Nothing may be changed. Give the entries below again exactly.

═════ RECORDS FOR THE TASK ═════

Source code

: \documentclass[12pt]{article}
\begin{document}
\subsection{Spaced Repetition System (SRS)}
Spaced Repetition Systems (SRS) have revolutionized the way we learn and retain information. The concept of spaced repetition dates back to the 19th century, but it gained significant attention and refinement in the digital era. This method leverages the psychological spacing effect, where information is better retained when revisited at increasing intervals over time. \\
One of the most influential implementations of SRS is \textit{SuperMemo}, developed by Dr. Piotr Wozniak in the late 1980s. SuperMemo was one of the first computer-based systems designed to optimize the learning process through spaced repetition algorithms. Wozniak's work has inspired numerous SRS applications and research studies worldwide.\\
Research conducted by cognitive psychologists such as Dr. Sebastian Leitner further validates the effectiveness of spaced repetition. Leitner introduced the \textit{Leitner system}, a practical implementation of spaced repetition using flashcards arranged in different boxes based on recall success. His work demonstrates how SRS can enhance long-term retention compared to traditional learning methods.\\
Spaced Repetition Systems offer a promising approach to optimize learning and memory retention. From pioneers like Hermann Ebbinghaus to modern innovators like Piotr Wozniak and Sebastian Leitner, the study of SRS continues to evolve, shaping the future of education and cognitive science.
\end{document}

═════

### TASK OUTPUT
Source code

: \documentclass[12pt]{article}
\begin{document}
\subsection{Spaced Repetition System (SRS)}
Spaced Repetition Systems (SRS) have revolutionized the way we learn and retain information. The concept of spaced repetition dates back to the 19th century, but it gained significant attention and refinement in the digital era. This method leverages the psychological spacing effect, where information is better retained when revisited at increasing intervals over time. \\
One of the most influential implementations of SRS is \textit{SuperMemo}, developed by Dr. Piotr Wozniak in the late 1980s. SuperMemo was one of the first computer-based systems designed to optimize the learning process through spaced repetition algorithms. Wozniak's work has inspired numerous SRS applications and research studies worldwide.\\
Research conducted by cognitive psychologists such as Dr. Sebastian Leitner further validates the effectiveness of spaced repetition. Leitner introduced the \textit{Leitner system}, a practical implementation of spaced repetition using flashcards arranged in different boxes based on recall success. His work demonstrates how SRS can enhance long-term retention compared to traditional learning methods.\\
Spaced Repetition Systems offer a promising approach to optimize learning and memory retention. From pioneers like Hermann Ebbinghaus to modern innovators like Piotr Wozniak and Sebastian Leitner, the study of SRS continues to evolve, shaping the future of education and cognitive science.
\end{document}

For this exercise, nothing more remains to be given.